In general, Mexican Plautdietsch speakers have a more back pronunciation of palatal oral stops than German Plautdietsch speakers.

=== Isoglosses ===
Isoglosses in the original dialect area are:
- /a/ primarily /au/
- Shortened /u/ in words such as hupe have no shortened /u/ before /p/.
- /n/-loss in kannst
- Long /o/ is shortened before /l+dental/; umlaut lacking in words such as kaufen
- Final /-n/
- /l/-loss in willst and sollst
- Loss of /n/ in /an-/, /in-/, /un-/ before the fricatives /r, l, m, n and g/.
- büten, dün, glüpen etc. versus buten, dun, glupen etc.
- haiwen, blaif etc. versus haue, blau etc. Most of the dialect has High German /au/ as /eiw/, in words such as greiw (High German grau, English grey), in contrast to Werdersch and Molotschna-Plautdietsch.

== Grammar ==
Chortitza-Plautdietsch has an accusative case. The Low Prussian dialect has accusative and dative cases. Chortitza-Plautdietsch has eant for "them". It has formal address using the second-person pronoun jie.

Chortitza-Plautdietsch's infinitives and plurals end in -en.
For verbs with two preterite forms, Chortitza-Plautdietsch has former conjunctives.
Chortitza-Plautdietsch has double infinitive forms, and a participle of the verb to be. It has the infinitive and first-person singular and plural of "to be" (senn) and "to have" (han).

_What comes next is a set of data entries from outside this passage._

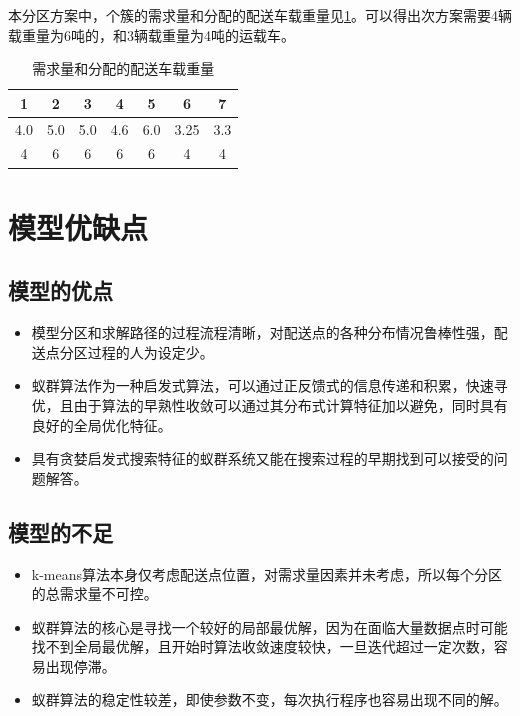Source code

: \documentclass{cumcmthesis}
\begin{document}
    本分区方案中，个簇的需求量和分配的配送车载重量见\cref{tab:002}。可以得出次方案需要4辆载重量为6吨的，和3辆载重量为4吨的运载车。
    \begin{table}[!htbp]
        \caption{需求量和分配的配送车载重量}\label{tab:002} \centering
        \begin{tabular}{ccccccc}
            \toprule[1.5pt]
            1 & 2 & 3 & 4 & 5 & 6 & 7\\
            \midrule[1pt]
            4.0 & 5.0 & 5.0 & 4.6 & 6.0 & 3.25 & 3.3 \\
            4 & 6 & 6 & 6 & 6 & 4 & 4 \\
            \bottomrule[1.5pt]
        \end{tabular}
    \end{table}

\newpage

\section{模型优缺点}
    \subsection{模型的优点}
    \begin{itemize}
        \item 模型分区和求解路径的过程流程清晰，对配送点的各种分布情况鲁棒性强，配送点分区过程的人为设定少。
        \item 蚁群算法作为一种启发式算法，可以通过正反馈式的信息传递和积累，快速寻优，且由于算法的早熟性收敛可以通过其分布式计算特征加以避免，同时具有良好的全局优化特征。
        \item 具有贪婪启发式搜索特征的蚁群系统又能在搜索过程的早期找到可以接受的问题解答。
    \end{itemize}

    \subsection{模型的不足}
    \begin{itemize}
        \item k-means算法本身仅考虑配送点位置，对需求量因素并未考虑，所以每个分区的总需求量不可控。
        \item 蚁群算法的核心是寻找一个较好的局部最优解，因为在面临大量数据点时可能找不到全局最优解，且开始时算法收敛速度较快，一旦迭代超过一定次数，容易出现停滞。
        \item 蚁群算法的稳定性较差，即使参数不变，每次执行程序也容易出现不同的解。
    \end{itemize}
\end{document}
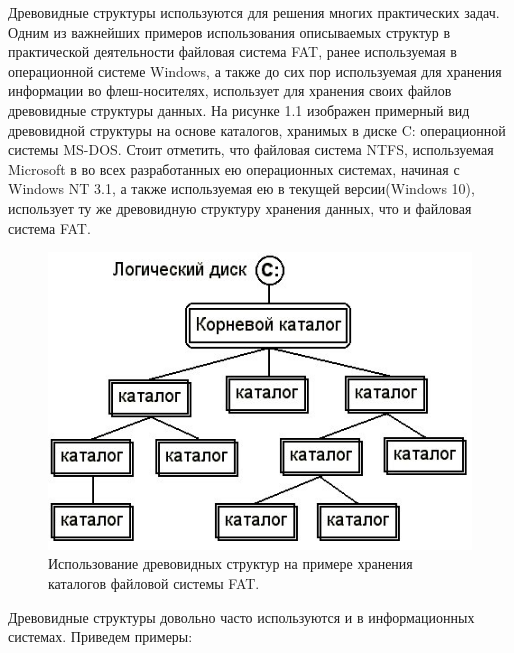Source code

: \documentclass[a4paper,14pt]{extreport}
\theoremstyle{definition}
\begin{document}
Древовидные структуры используются для решения многих практических задач\cite{Yablonsky}. Одним из важнейших примеров использования описываемых структур в практической деятельности файловая система FAT, ранее используемая в операционной системе Windows, а также до сих пор используемая для хранения информации во флеш-носителях, использует для хранения своих файлов древовидные структуры данных. На рисунке 1.1 изображен примерный вид древовидной структуры на основе каталогов, хранимых в диске C: операционной системы MS-DOS.  Стоит отметить, что файловая система NTFS, используемая Microsoft в во всех разработанных ею операционных системах, начиная с Windows NT 3.1, а также используемая ею в текущей версии(Windows 10), использует ту же древовидную структуру хранения данных, что и файловая система FAT.
\begin{figure}[t!]
\begin{center}
\includegraphics[width=12cm]{38.jpg}
\caption{Использование древовидных структур на примере хранения каталогов файловой системы FAT.}
\label{fig:3}
\end{center}
\end{figure}

Древовидные структуры довольно часто используются и в информационных системах. Приведем примеры:
\end{document}
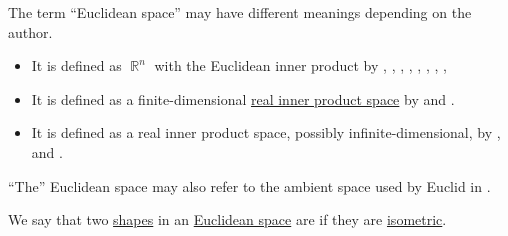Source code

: \begin{remark}\label{rem:euclidean_space_etymology}
  The term \enquote{Euclidean space} may have different meanings depending on the author.
  \begin{itemize}
    \item It is defined as \( \BbbR^n \) with the Euclidean inner product by
    \textcite[\S 2.19]{Rudin1987RealAndComplexAnalysis},
    \textcite[example A-7.1]{Rotman2015AdvancedModernAlgebraPart1},
    \textcite[xv]{HugWeil2020ConvexGeometry},
    \textcite[1]{WheedenZygmund2015MeasureAndIntegral},
    \textcite[example 1.1.6]{Tao2022AnalysisII},
    \textcite[13]{HillePhillips1996FunctionalAnalysis},
    \textcite[11]{Tao2011MeasureTheory},
    \textcite[444]{ИльинСадовничийСендов1985АнализТом1},
    \textcite[105]{Обрешков1962ВисшаАлгебра}

    \item It is defined as a finite-dimensional \hyperref[def:inner_product_space]{real inner product space} by
    \textcite[\S 8.1.1]{Berger1987GeometryI} and
    \textcite[121]{Halmos1974VectorSpaces}.

    \item It is defined as a real inner product space, possibly infinite-dimensional, by
    \textcite[\S 24.1]{Тыртышников2007ЛинейнаяАлгебра},
    \textcite[def. 5.5.1]{Винберг2014КурсАлгебры} and
    \textcite[216]{Станилов1974АналитичнаГеометрия}.
  \end{itemize}

  \enquote{The} Euclidean space may also refer to the ambient space used by Euclid in \cite{Euclid2008Elements}.
\end{remark}

\begin{definition}\label{def:congruent_shapes}
  We say that two \hyperref[con:geometric_shape]{shapes} in an \hyperref[def:euclidean_space]{Euclidean space} are  if they are \hyperref[def:isometry]{isometric}.
\end{definition}

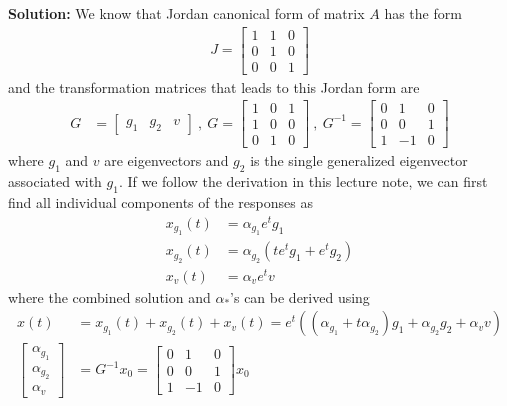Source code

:\documentclass[twoside]{article}
\begin{document}
\textbf{Solution:} We know that Jordan canonical form of matrix $A$ has the form
%
\begin{align*}
  J = \left[ \begin{array}{ccc} 1 & 1 & 0 \\ 0 & 1 & 0 \\ 0 & 0 & 1 \end{array} \right] 
\end{align*}
% 
and the transformation matrices that leads to this Jordan form are
%
\begin{align*}
 G &= \left[ \begin{array}{cccc} g_1 & g_2 & v  \end{array} \right]
 \ , \ 
 G = \left[ \begin{array}{ccc} 1 & 0 & 1 \\ 1 & 0 & 0  \\ 0 & 1 & 0  \end{array} \right]
 \  , \ 
 G^{-1} = \left[ \begin{array}{ccc} 0 & 1 & 0 \\ 0 & 0 & 1  \\ 1 & -1 & 0 \end{array} \right]
\end{align*}
%
where $g_1$ and $v$ are eigenvectors and $g_2$ is the single generalized eigenvector associated with $g_1$.
If we follow the derivation in this lecture note, we can first find all individual components of the responses as
%
\begin{align*}
 x_{g_1}(t) &= \alpha_{g_1} e^{t} g_1  
 \\
 x_{g_2}(t) &= \alpha_{g_2} \left( t e^{t} g_1  + e^{t} g_2 \right)
 \\
 x_{v}(t) &= \alpha_{v} e^{t} v  
\end{align*}
%
where the combined solution and $\alpha_{*}$'s can be derived using
%
\begin{align*}
x(t) &=  x_{g_1}(t) +  x_{g_2}(t) +  x_{v}(t)  = e^{t} \left( (\alpha_{g_1} + t \alpha_{g_2})g_1 + \alpha_{g_2}  g_2 + \alpha_{v} v  \right) 
\\
\left[ \begin{array}{ccc} \alpha_{g_1} \\ \alpha_{g_2} \\ \alpha_{v} \end{array} \right] &= G^{-1} x_0 = \left[ \begin{array}{ccc} 0 & 1 & 0 \\ 0 & 0 & 1  \\ 1 & -1 & 0 \end{array} \right] x_0
\end{align*}
\end{document}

There is one case for plural and one case for feminine nouns. This is the case for Chortitza-Plautdietsch as well.
It is common to use waut (otherwise meaning what) instead of daut for that. Among Plautdietsch speakers in Mexico and Russia, who speak the respective national language quite well it is relatively common, which probably is interference by the respective national language.